I have been fortunate enough to have been involved with the last five cycles of technology. As a result, I have been able to see patterns in the history of technology. It doesn’t matter what the technology is – we go from shock and awe to ho-hum, go-to-work. A technology eventually becomes invisible to us.
Remember when broadband came around? That was in the late 1990s, and it was magical. I had a DSL connection in my East Village apartment. By 2020 I was part of the gigabit society. Speed had faded from the foreground. We just kept consuming the internet, its joys and jolts, without thinking about speeds.
Same will happen to AI. But let me give you some more examples.
If you were around in the 1990s, you lived through the megahertz and then the gigahertz wars. For roughly three decades, from the mid-1970s through the early 2000s, the personal computer industry was all about how fast the processor ran. Intel and AMD were in a clock speed race. The Pentium 4 launched in November 2000 at 1.3 GHz and eventually topped out at 3.8 GHz. Faster was better.
The Pentium 4 era became notorious not for its speed but for its heat. Chips that once drew 15 to 20 watts were routinely hitting 70, 80, even over 100 watts, generating more thermal waste than useful work. The industry regrouped. It stopped talking about clock speed and started talking about performance per watt. Multi-core architectures replaced the single fast core. Apple’s M1 chip in late 2020 made performance per watt the story. By 2021, ARM itself declared that performance per watt was the new Moore’s Law. The question was what the chip could do while drawing almost no power, producing almost no heat, inside a device thin enough to forget you were carrying it.
The chip became invisible. It stopped being the product and became part of the product. Nobody buying a MacBook Air today asks about the M-series clock speed. They feel the battery last all day and the machine stay cool and they do not think about the processor at all. That is exactly the point.
It took roughly 30 years from the first commercial microprocessors to the clock-speed plateau in 2005. Another 15 years to the M1 reframing. The total arc from speeds and feeds to invisible efficiency ran about 45 years.
The smartphone followed a compressed version of the same arc, running faster because the industry had already learned some lessons and because the market was way larger, and it moved much quicker than slower PC buying cycles.
The original iPhone, announced in 2007, was a genuinely new way of doing things. Nothing before it did what it did. The next three or four years were a sprint – cameras improved dramatically, screens improved dramatically, LTE replaced 3G, form factors settled, app stores created ecosystems that generated their own gravity. Annual upgrades were rational. Each year’s phone was genuinely different from the one before. It was so exciting. I still remember getting the iPhone 4 and being just simply astounded by how much it could do.
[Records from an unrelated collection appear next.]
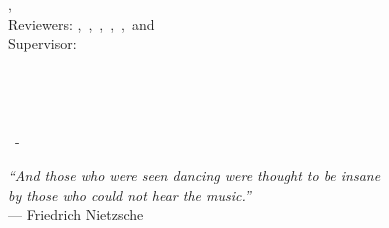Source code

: \hfill
\vfill
{
	\small
	\textbf{\thesisName} \\
	\textit{\thesisTitle} \\
	\thesisSubject, \thesisDate \\
	Reviewers: \thesisFirstReviewer,\ \thesisSecondReviewer,\ \thesisThirdReviewer,\ \thesisFourthReviewer,\ \thesisFifthReviewer,\ and\ \thesisSixthReviewer \\
	Supervisor: \thesisFirstSupervisor \\[1.5em]
	\textbf{\thesisUniversity} \\
	\thesisUniversityInstitute \\
	\thesisUniversityDepartment \\
	\thesisUniversityStreetAddress \\
	\thesisUniversityPostalCode\ - \thesisUniversityCity
}
\clearpage

\hfill
\vfill
\begin{flushright}
	\small
  \textit{``And those who were seen dancing were thought to be insane\\ by those who could not hear the music.''}\\[5mm]
  --- Friedrich Nietzsche
\end{flushright}
\vfill
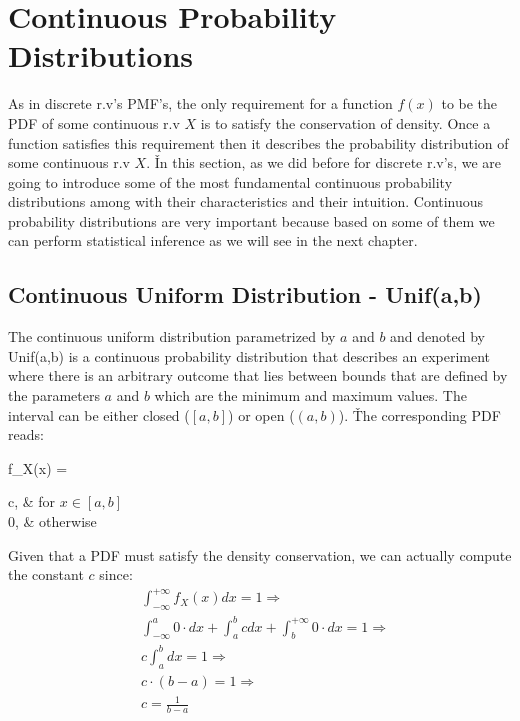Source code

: \section{Continuous Probability Distributions}

As in discrete r.v's PMF's, the only requirement for a function $f(x)$ to be the PDF of some continuous r.v $X$ is to
satisfy the conservation of density. Once a function satisfies this requirement then it describes the probability
distribution of some continuous r.v $X$. \v

In this section, as we did before for discrete r.v's, we are going to introduce some of the most fundamental
continuous probability distributions among with their characteristics and their intuition. Continuous probability
distributions are very important because based on some of them we can perform statistical inference as we will see in
the next chapter.

\subsection{Continuous Uniform Distribution - Unif(a,b)}

The continuous uniform distribution parametrized by $a$ and $b$ and denoted by Unif(a,b) is a continuous probability
distribution that describes an experiment where there is an arbitrary outcome that lies between bounds that are
defined by the parameters $a$ and $b$ which are the minimum and maximum values. The interval can be either closed
($[a, b]$) or open ($(a, b)$). \v

The corresponding PDF reads:

\bse
f_{X}(x) = \begin{cases*} c, & for $x \in [a,b]$ \\ 0, & otherwise \end{cases*}
\ese
\ed

Given that a PDF must satisfy the density conservation, we can actually compute the constant $c$ since:
{\setlength{\jot}{10pt}
\begin{align*}
& \int_{-\infty}^{+\infty} f_{X}(x) dx = 1 \Rightarrow \\
& \int_{-\infty}^{a} 0 \cdot dx + \int_{a}^{b} c dx + \int_{b}^{+\infty} 0 \cdot dx = 1 \Rightarrow \\
& c \int_{a}^{b} dx = 1 \Rightarrow \\
& c \cdot (b-a) = 1 \Rightarrow \\
& c = \frac{1}{b-a}
\end{align*}}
The plateau came faster than anyone expected. By the early 2010s, the core smartphone experience was essentially perfected in functional terms. The differential between one year’s model and the next shrank from obvious to marginal. Upgrade cycles that had been annual stretched to two years, then three, then beyond. Half my family is still using the iPhone 15 or iPhone 16, with no intention to upgrade. It’s typical. Industry data shows nearly a quarter of users stretching to three or four years between replacements.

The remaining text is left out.